Scrum Master Service to the Development Team

The Scrum Master serves the Development Team in several ways, including:

  • Coaching the Development Team in self-organization and cross-functionality;
  • Helping the Development Team to create high-value products;
  • Removing impediments to the Development Team’s progress;
  • Facilitating Scrum events as requested or needed; and,
  • Coaching the Development Team in organizational environments in which Scrum is not yet fully adopted and understood.

Scrum Master Service to the Organization

The Scrum Master serves the organization in several ways, including:

  • Leading and coaching the organization in its Scrum adoption
  • Planning Scrum implementations within the organization
  • Helping employees and stakeholders understand and enact Scrum and empirical product development
  • Causing change that increases the productivity of the Scrum Team; and,
  • Working with other Scrum Masters to increase the effectiveness of the application of Scrum in the organization

– Copyright @ 2016, scrumguides.org.

The Agile Manifesto

Manifesto for Agile Software Development

We are uncovering better ways of developing
software by doing it and helping others do it.
Through this work we have come to value:

Individuals and interactions over processes and tools
Working software over comprehensive documentation
Customer collaboration over contract negotiation
Responding to change over following a plan

That is, while there is value in the items on
the right, we value the items on the left more

Principles behind the Agile Manifesto

We follow these principles: Our highest priority is to satisfy the customer
through early and continuous delivery
of valuable software.
 

Welcome changing requirements, even late in
development. Agile processes harness change for
the customer’s competitive advantage.

Deliver working software frequently, from a
couple of weeks to a couple of months, with a
preference to the shorter timescale.

Business people and developers must work
together daily throughout the project.

Build projects around motivated individuals.
Give them the environment and support they need,
and trust them to get the job done.

The most efficient and effective method of
conveying information to and within a development
team is face-to-face conversation.

Working software is the primary measure of progress.

Agile processes promote sustainable development.
The sponsors, developers, and users should be able
to maintain a constant pace indefinitely.

Continuous attention to technical excellence
and good design enhances agility.

Simplicity–the art of maximizing the amount
of work not done–is essential.

The best architectures, requirements, and designs
emerge from self-organizing teams.

At regular intervals, the team reflects on how
to become more effective, then tunes and adjusts
its behavior accordingly.

Shu-Ha-Ri

Shu-Ha-Ri is a concept from Japanese martial arts describing the stages from ’learner’ to ‘master’.

  • Shu (shoo) – learner – do everything in rote fashion without too much analysis.
  • Ha (hah) – practitioner – understand the theory and tweak the systems based on reflections, analysis, and experience.
  • Ri (ree) – master – innovate and create, potentially breaking with previous systems.
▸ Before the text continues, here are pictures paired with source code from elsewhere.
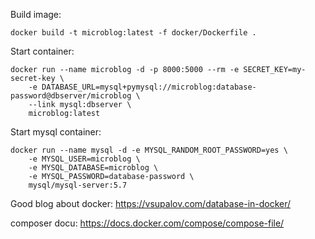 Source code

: Build image:

```
docker build -t microblog:latest -f docker/Dockerfile .
```

Start container:

```
docker run --name microblog -d -p 8000:5000 --rm -e SECRET_KEY=my-secret-key \
    -e DATABASE_URL=mysql+pymysql://microblog:database-password@dbserver/microblog \
    --link mysql:dbserver \
    microblog:latest
```

Start mysql container:

```
docker run --name mysql -d -e MYSQL_RANDOM_ROOT_PASSWORD=yes \
    -e MYSQL_USER=microblog \
    -e MYSQL_DATABASE=microblog \
    -e MYSQL_PASSWORD=database-password \
    mysql/mysql-server:5.7
```


Good blog about docker: https://vsupalov.com/database-in-docker/

composer docu: https://docs.docker.com/compose/compose-file/ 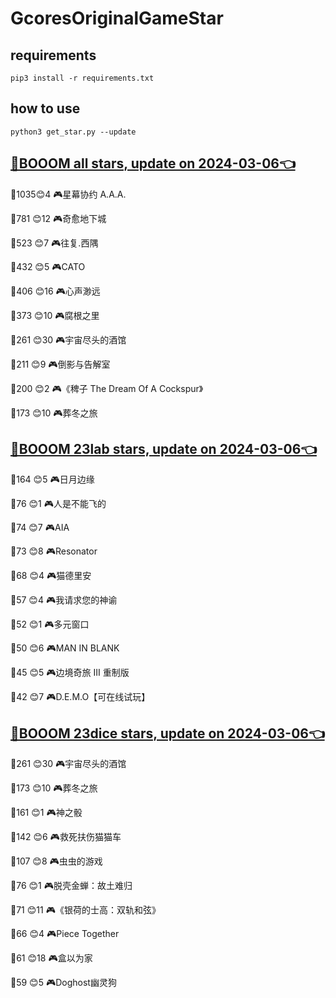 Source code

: # GcoresOriginalGameStar

## requirements
```
pip3 install -r requirements.txt
```

## how to use
```
python3 get_star.py --update
```

## [🔗BOOOM all stars, update on 2024-03-06👈](https://raw.githack.com/sichaozhang1112/GcoresOriginalGameStar/main/all.html) 
🌟1035😊4   🎮星幕协约 A.A.A.        

🌟781 😊12  🎮奇愈地下城              

🌟523 😊7   🎮往复.西隅              

🌟432 😊5   🎮CATO               

🌟406 😊16  🎮心声渺远               

🌟373 😊10  🎮腐根之里               

🌟261 😊30  🎮宇宙尽头的酒馆            

🌟211 😊9   🎮倒影与告解室             

🌟200 😊2   🎮《稗子 The Dream Of A Cockspur》

🌟173 😊10  🎮葬冬之旅               

## [🔗BOOOM 23lab stars, update on 2024-03-06👈](https://raw.githack.com/sichaozhang1112/GcoresOriginalGameStar/main/23lab.html) 
🌟164 😊5   🎮日月边缘               

🌟76  😊1   🎮人是不能飞的             

🌟74  😊7   🎮AIA                

🌟73  😊8   🎮Resonator          

🌟68  😊4   🎮猫德里安               

🌟57  😊4   🎮我请求您的神谕            

🌟52  😊1   🎮多元窗口               

🌟50  😊6   🎮MAN IN BLANK       

🌟45  😊5   🎮边境奇旅 III 重制版       

🌟42  😊7   🎮D.E.M.O【可在线试玩】     

## [🔗BOOOM 23dice stars, update on 2024-03-06👈](https://raw.githack.com/sichaozhang1112/GcoresOriginalGameStar/main/23dice.html) 
🌟261 😊30  🎮宇宙尽头的酒馆            

🌟173 😊10  🎮葬冬之旅               

🌟161 😊1   🎮神之骰                

🌟142 😊6   🎮救死扶伤猫猫车            

🌟107 😊8   🎮虫虫的游戏              

🌟76  😊1   🎮脱壳金蝉：故土难归          

🌟71  😊11  🎮《银荷的士高：双轨和弦》       

🌟66  😊4   🎮Piece Together     

🌟61  😊18  🎮盒以为家               

🌟59  😊5   🎮Doghost幽灵狗         

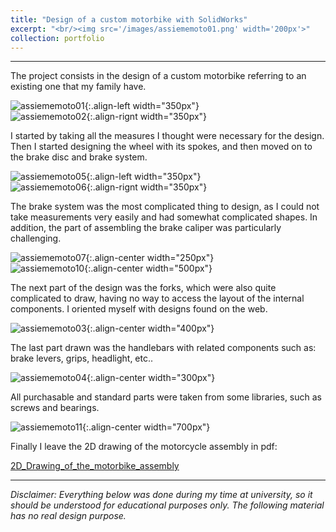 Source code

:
 ```yaml
---
title: "Design of a custom motorbike with SolidWorks"
excerpt: "<br/><img src='/images/assiememoto01.png' width='200px'>"
collection: portfolio
---
```

***  

The project consists in the design of a custom motorbike referring to an existing one that my family have.  

![assiememoto01](/images/assiememoto01.png){:.align-left width="350px"}  
![assiememoto02](/images/assiememoto02.png){:.align-rignt width="350px"}  

I started by taking all the measures I thought were necessary for the design. Then I started designing the wheel with its spokes, and then moved on to the brake disc and brake system.  

![assiememoto05](/images/assiememoto05.png){:.align-left width="350px"}  
![assiememoto06](/images/assiememoto06.png){:.align-rignt width="350px"}  

The brake system was the most complicated thing to design, as I could not take measurements very easily and had somewhat complicated shapes. In addition, the part of assembling the brake caliper was particularly challenging.  

![assiememoto07](/images/assiememoto07.png){:.align-center width="250px"}  
![assiememoto10](/images/assiememoto10.png){:.align-center width="500px"}  

The next part of the design was the forks, which were also quite complicated to draw, having no way to access the layout of the internal components. I oriented myself with designs found on the web.  

![assiememoto03](/images/assiememoto03.png){:.align-center width="400px"}  

The last part drawn was the handlebars with related components such as: brake levers, grips, headlight, etc..  

![assiememoto04](/images/assiememoto04.png){:.align-center width="300px"}  

All purchasable and standard parts were taken from some libraries, such as screws and bearings.  

![assiememoto11](/images/assiememoto11.png){:.align-center width="700px"}  

Finally I leave the 2D drawing of the motorcycle assembly in pdf:  

[2D_Drawing_of_the_motorbike_assembly](/files/Tavolacomplessivo.pdf)  

***

*Disclaimer: Everything below was done during my time at university, so it should be understood for educational purposes only. The following material has no real design purpose.*  

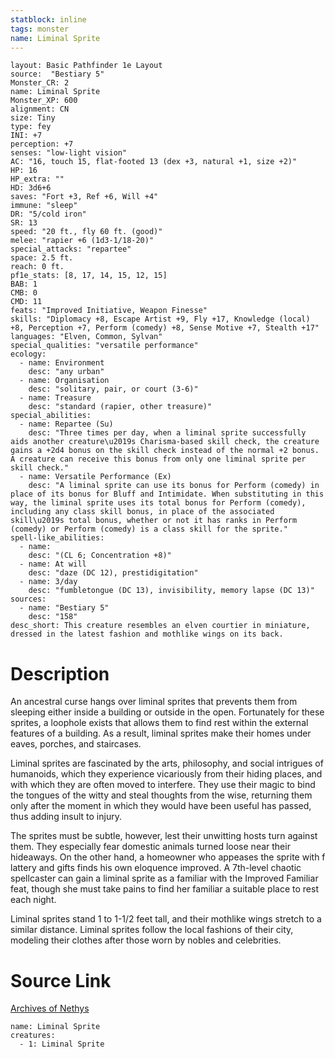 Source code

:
 ```yaml
---
statblock: inline
tags: monster
name: Liminal Sprite
---
```

```statblock
layout: Basic Pathfinder 1e Layout
source:  "Bestiary 5"
Monster_CR: 2
name: Liminal Sprite
Monster_XP: 600
alignment: CN
size: Tiny
type: fey
INI: +7
perception: +7
senses: "low-light vision"
AC: "16, touch 15, flat-footed 13 (dex +3, natural +1, size +2)"
HP: 16
HP_extra: ""
HD: 3d6+6
saves: "Fort +3, Ref +6, Will +4"
immune: "sleep"
DR: "5/cold iron"
SR: 13
speed: "20 ft., fly 60 ft. (good)"
melee: "rapier +6 (1d3-1/18-20)"
special_attacks: "repartee"
space: 2.5 ft.
reach: 0 ft.
pf1e_stats: [8, 17, 14, 15, 12, 15]
BAB: 1
CMB: 0
CMD: 11
feats: "Improved Initiative, Weapon Finesse"
skills: "Diplomacy +8, Escape Artist +9, Fly +17, Knowledge (local) +8, Perception +7, Perform (comedy) +8, Sense Motive +7, Stealth +17"
languages: "Elven, Common, Sylvan"
special_qualities: "versatile performance"
ecology:
  - name: Environment
    desc: "any urban"
  - name: Organisation
    desc: "solitary, pair, or court (3-6)"
  - name: Treasure
    desc: "standard (rapier, other treasure)"
special_abilities:
  - name: Repartee (Su)
    desc: "Three times per day, when a liminal sprite successfully aids another creature\u2019s Charisma-based skill check, the creature gains a +2d4 bonus on the skill check instead of the normal +2 bonus. A creature can receive this bonus from only one liminal sprite per skill check."
  - name: Versatile Performance (Ex)
    desc: "A liminal sprite can use its bonus for Perform (comedy) in place of its bonus for Bluff and Intimidate. When substituting in this way, the liminal sprite uses its total bonus for Perform (comedy), including any class skill bonus, in place of the associated skill\u2019s total bonus, whether or not it has ranks in Perform (comedy) or Perform (comedy) is a class skill for the sprite."
spell-like_abilities:
  - name:
    desc: "(CL 6; Concentration +8)"
  - name: At will
    desc: "daze (DC 12), prestidigitation"
  - name: 3/day
    desc: "fumbletongue (DC 13), invisibility, memory lapse (DC 13)"
sources:
  - name: "Bestiary 5"
    desc: "158"
desc_short: This creature resembles an elven courtier in miniature, dressed in the latest fashion and mothlike wings on its back.
```
# Description
An ancestral curse hangs over liminal sprites that prevents them from sleeping either inside a building or outside in the open. Fortunately for these sprites, a loophole exists that allows them to find rest within the external features of a building. As a result, liminal sprites make their homes under eaves, porches, and staircases.

 Liminal sprites are fascinated by the arts, philosophy, and social intrigues of humanoids, which they experience vicariously from their hiding places, and with which they are often moved to interfere. They use their magic to bind the tongues of the witty and steal thoughts from the wise, returning them only after the moment in which they would have been useful has passed, thus adding insult to injury.

 The sprites must be subtle, however, lest their unwitting hosts turn against them. They especially fear domestic animals turned loose near their hideaways. On the other hand, a homeowner who appeases the sprite with f lattery and gifts finds his own eloquence improved. A 7th-level chaotic spellcaster can gain a liminal sprite as a familiar with the Improved Familiar feat, though she must take pains to find her familiar a suitable place to rest each night.

 Liminal sprites stand 1 to 1-1/2 feet tall, and their mothlike wings stretch to a similar distance. Liminal sprites follow the local fashions of their city, modeling their clothes after those worn by nobles and celebrities.
# Source Link
[Archives of Nethys](https://aonprd.com/MonsterDisplay.aspx?ItemName=Liminal%20Sprite)
```encounter-table
name: Liminal Sprite
creatures:
  - 1: Liminal Sprite
```
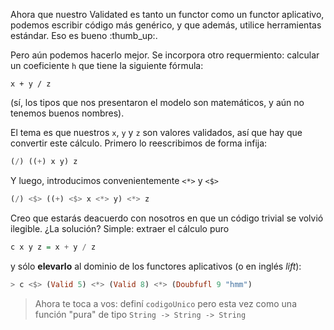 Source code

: Ahora que nuestro Validated es tanto un functor como un functor aplicativo, podemos escribir código más genérico, y que además, utilice herramientas estándar.  Eso es bueno :thumb_up:.

Pero aún podemos hacerlo mejor. Se incorpora otro requermiento: calcular un coeficiente `h` que tiene la siguiente fórmula:

```
x + y / z
```

(sí, los tipos que nos presentaron el modelo son matemáticos, y aún no tenemos buenos nombres).

El tema es que nuestros `x`, `y` y `z` son valores validados, así que hay que convertir este cálculo. Primero lo reescribimos de forma infija:

```haskell
(/) ((+) x y) z
```

Y luego, introducimos convenientemente `<*>` y `<$>`

```haskell
(/) <$> ((+) <$> x <*> y) <*> z
```

Creo que estarás deacuerdo con nosotros en que un código trivial se volvió ilegible. ¿La solución? Simple: extraer el cálculo puro

```haskell
c x y z = x + y / z
```

y sólo **elevarlo** al dominio de los functores aplicativos (o en inglés _lift_):

```haskell
> c <$> (Valid 5) <*> (Valid 8) <*> (Doubfufl 9 "hmm")
```

> Ahora te toca a vos: definí `codigoUnico`  pero esta vez como una función "pura" de tipo `String -> String -> String` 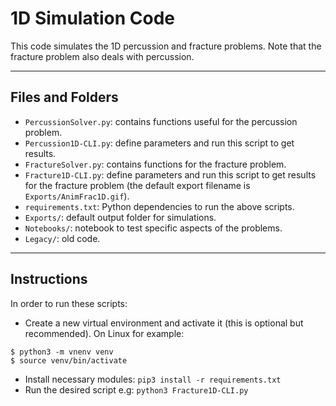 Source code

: # 1D Simulation Code

This code simulates the 1D percussion and fracture problems. Note that the fracture problem also deals with percussion.

---
## Files and Folders
- `PercussionSolver.py`: contains functions useful for the percussion problem.
- `Percussion1D-CLI.py`: define parameters and run this script to get results.
- `FractureSolver.py`: contains functions for the fracture problem.
- `Fracture1D-CLI.py`: define parameters and run this script to get results for the fracture problem (the default export filename is `Exports/AnimFrac1D.gif`).
- `requirements.txt`: Python dependencies to run the above scripts.
- `Exports/`: default output folder for simulations.
- `Notebooks/`: notebook to test specific aspects of the problems.
- `Legacy/`: old code.

---
## Instructions
In order to run these scripts:
- Create a new virtual environment and activate it (this is optional but recommended). On Linux for example:
```
$ python3 -m vnenv venv
$ source venv/bin/activate
```
- Install necessary modules: `pip3 install -r requirements.txt`
- Run the desired script e.g: `python3 Fracture1D-CLI.py` 
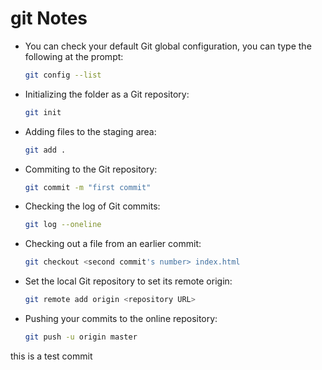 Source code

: # git Notes

* You can check your default Git global configuration, you can type the following at the prompt:
  ```bash
  git config --list
  ```
* Initializing the folder as a Git repository:
  ```bash
  git init
  ```
* Adding files to the staging area:
  ```bash
  git add .
  ```
* Commiting to the Git repository:
  ```bash
  git commit -m "first commit"
  ```
* Checking the log of Git commits:
  ```bash
  git log --oneline
  ```
* Checking out a file from an earlier commit:
  ```bash
  git checkout <second commit's number> index.html
  ```
* Set the local Git repository to set its remote origin:
  ```bash
  git remote add origin <repository URL>
  ```
* Pushing your commits to the online repository:
  ```bash
  git push -u origin master
  ```

this is a test commit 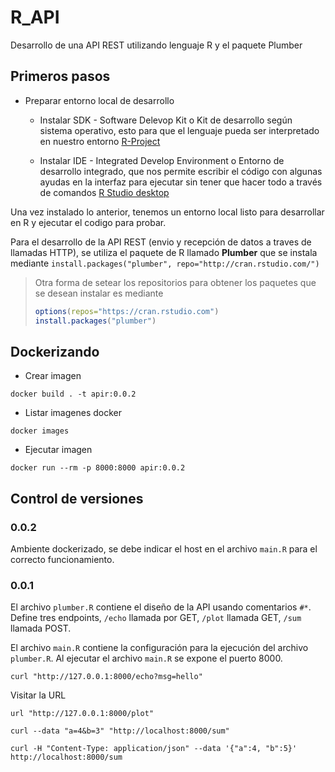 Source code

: # R_API

Desarrollo de una API REST utilizando lenguaje R y el paquete Plumber

## Primeros pasos

-   Preparar entorno local de desarrollo

    -   Instalar SDK - Software Delevop Kit o Kit de desarrollo según sistema operativo, esto para que el lenguaje pueda ser interpretado en nuestro entorno [R-Project](https://cran.r-project.org/)

    -   Instalar IDE - Integrated Develop Environment o Entorno de desarrollo integrado, que nos permite escribir el código con algunas ayudas en la interfaz para ejecutar sin tener que hacer todo a través de comandos [R Studio desktop](https://rstudio.com/products/rstudio/download/)

Una vez instalado lo anterior, tenemos un entorno local listo para desarrollar en R y ejecutar el codigo para probar.

Para el desarrollo de la API REST (envio y recepción de datos a traves de llamadas HTTP), se utiliza el paquete de R llamado **Plumber** que se instala mediante `install.packages("plumber", repo="http://cran.rstudio.com/")`

> Otra forma de setear los repositorios para obtener los paquetes que se desean instalar es mediante
>
> ```r
> options(repos="https://cran.rstudio.com")
> install.packages("plumber")
> ```

## Dockerizando

-   Crear imagen

```
docker build . -t apir:0.0.2
```

-   Listar imagenes docker

```
docker images
```

-   Ejecutar imagen

```
docker run --rm -p 8000:8000 apir:0.0.2
```

## Control de versiones

### 0.0.2

Ambiente dockerizado, se debe indicar el host en el archivo `main.R` para el correcto funcionamiento.

### 0.0.1

El archivo `plumber.R` contiene el diseño de la API usando comentarios `#*`. Define tres endpoints, `/echo` llamada por GET, `/plot` llamada GET, `/sum` llamada POST.

El archivo `main.R` contiene la configuración para la ejecución del archivo `plumber.R`.
Al ejecutar el archivo `main.R` se expone el puerto 8000.

```
curl "http://127.0.0.1:8000/echo?msg=hello"
```

Visitar la URL

```
url "http://127.0.0.1:8000/plot"
```

```
curl --data "a=4&b=3" "http://localhost:8000/sum"
```

```
curl -H "Content-Type: application/json" --data '{"a":4, "b":5}' http://localhost:8000/sum
```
This mindset is important to understand when approaching a transformational effort or when training and mentoring people on your team. The construct is fairly simple. You crawl, then you walk and finally, you run.

The nuance of this mindset is that you as the leader are on the path from Shu to Ri. You cannot get stuck in the Shu-box, which is just following the methodical, repetitive plan of an agile process. You also cannot expect people who are starting as learners to suddenly become masters. It’s a two-pronged mindset.